One of Yamamoto’s most famous works is “The High-heeled Shoes Yamamoto.” The story tells the tale of a young Japanese-American girl who is forced to confront the realities of racism and discrimination during World War II. The story is told from the perspective of the girl’s mother, who is struggling to make sense of the world around her. The story is a poignant and powerful commentary on the Japanese-American experience during the war.
“The High-heeled Shoes Yamamoto” was originally published in the Partisan Review in 1948 and was later included in Yamamoto’s collection of short stories “Seventeen Syllables and Other Stories.” The collection was critically acclaimed and won the American Book Award in 1987. Yamamoto’s work is known for its honesty and insight into the Japanese-American experience, and “The High-heeled Shoes Yamamoto” is no exception.
Yamamoto’s work has had a significant impact on Japanese-American literature. Her writing captures the struggles and triumphs of Japanese-Americans and highlights the importance of representation in literature. Hisaye Yamamoto was also a champion for children literature and worked to promote reading and writing among children. The impact of her work is evident in the many awards and honors she received, including the Japanese American National Museum Lifetime Achievement Award in 1999.
Another famous work of Hisaye Yamamoto is the poem “Et Ego in America Vixi”. The title of the poem is a Latin phrase that means “I too have lived in America.”
My skin is sun-gold
My cheekbones are proud
My eyes slant darkly
And my hair is touched
With the dusky bloom of purple plums.
The soul of me is enrapt
To see the wisteria in blue-violet cluster,
The heart of me breathless
At the fragile beauty of an ageless vase.
But my heart flows over
My throat chokes in reverent wonder
At the unfurled glory of a flag
Red as the sun
White as the almond blossom
Blue as the clear summer sky.
The poem speaks to the experiences of Japanese-Americans who were interned during World War II, forced to leave behind their homes, businesses, and communities and placed in internment camps. The poem is written in the first person and reflects the thoughts and feelings of the speaker, who is a Japanese-American woman living in the internment camps.
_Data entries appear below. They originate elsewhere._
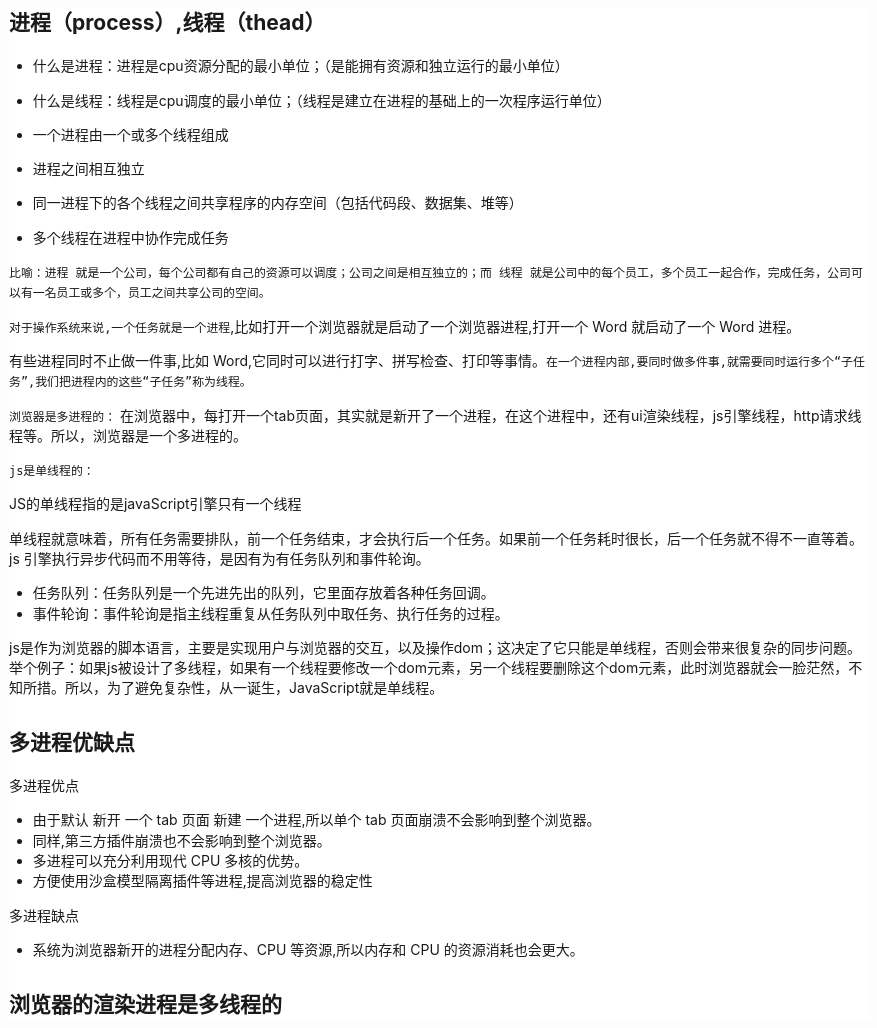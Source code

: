 

## 进程（process）,线程（thead）

* 什么是进程：进程是cpu资源分配的最小单位；（是能拥有资源和独立运行的最小单位）
* 什么是线程：线程是cpu调度的最小单位；（线程是建立在进程的基础上的一次程序运行单位）

* 一个进程由一个或多个线程组成
* 进程之间相互独立
* 同一进程下的各个线程之间共享程序的内存空间（包括代码段、数据集、堆等）
* 多个线程在进程中协作完成任务

```
比喻：进程 就是一个公司，每个公司都有自己的资源可以调度；公司之间是相互独立的；而 线程 就是公司中的每个员工，多个员工一起合作，完成任务，公司可以有一名员工或多个，员工之间共享公司的空间。
```


`对于操作系统来说,一个任务就是一个进程`,比如打开一个浏览器就是启动了一个浏览器进程,打开一个 Word 就启动了一个 Word 进程。

有些进程同时不止做一件事,比如 Word,它同时可以进行打字、拼写检查、打印等事情。`在一个进程内部,要同时做多件事,就需要同时运行多个“子任务”,我们把进程内的这些“子任务”称为线程。`



`浏览器是多进程的：`
在浏览器中，每打开一个tab页面，其实就是新开了一个进程，在这个进程中，还有ui渲染线程，js引擎线程，http请求线程等。所以，浏览器是一个多进程的。

`js是单线程的：`

JS的单线程指的是javaScript引擎只有一个线程

单线程就意味着，所有任务需要排队，前一个任务结束，才会执行后一个任务。如果前一个任务耗时很长，后一个任务就不得不一直等着。  
js 引擎执行异步代码而不用等待，是因有为有任务队列和事件轮询。
* 任务队列：任务队列是一个先进先出的队列，它里面存放着各种任务回调。
* 事件轮询：事件轮询是指主线程重复从任务队列中取任务、执行任务的过程。

js是作为浏览器的脚本语言，主要是实现用户与浏览器的交互，以及操作dom；这决定了它只能是单线程，否则会带来很复杂的同步问题。 
举个例子：如果js被设计了多线程，如果有一个线程要修改一个dom元素，另一个线程要删除这个dom元素，此时浏览器就会一脸茫然，不知所措。所以，为了避免复杂性，从一诞生，JavaScript就是单线程。



## 多进程优缺点
多进程优点
* 由于默认 新开 一个 tab 页面 新建 一个进程,所以单个 tab 页面崩溃不会影响到整个浏览器。  
* 同样,第三方插件崩溃也不会影响到整个浏览器。  
* 多进程可以充分利用现代 CPU 多核的优势。  
* 方便使用沙盒模型隔离插件等进程,提高浏览器的稳定性  

多进程缺点
* 系统为浏览器新开的进程分配内存、CPU 等资源,所以内存和 CPU 的资源消耗也会更大。

## 浏览器的渲染进程是多线程的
Yamamoto’s legacy continues to inspire and influence writers today. Her work has been studied in universities and schools around the world, and her impact on Japanese-American literature is undeniable. The importance of representation in literature is a topic that continues to be relevant today, and Yamamoto’s work serves as a reminder of the power of storytelling.
In conclusion, Hisaye Yamamoto was an influential Japanese-American writer whose work had a significant impact on literature. Her most famous work, “The High-heeled Shoes Yamamoto,” is a powerful commentary on the Japanese-American experience during World War II. Yamamoto’s work continues to inspire and influence writers today, and her legacy serves as a reminder of the importance of representation in literature. Her work is a testament to the resilience of the Japanese-American community and a celebration of the power of storytelling. It is clear that Hisaye Yamamoto is more like Hisaye Yamamoto and will forever remain an important figure in Japanese-American literature.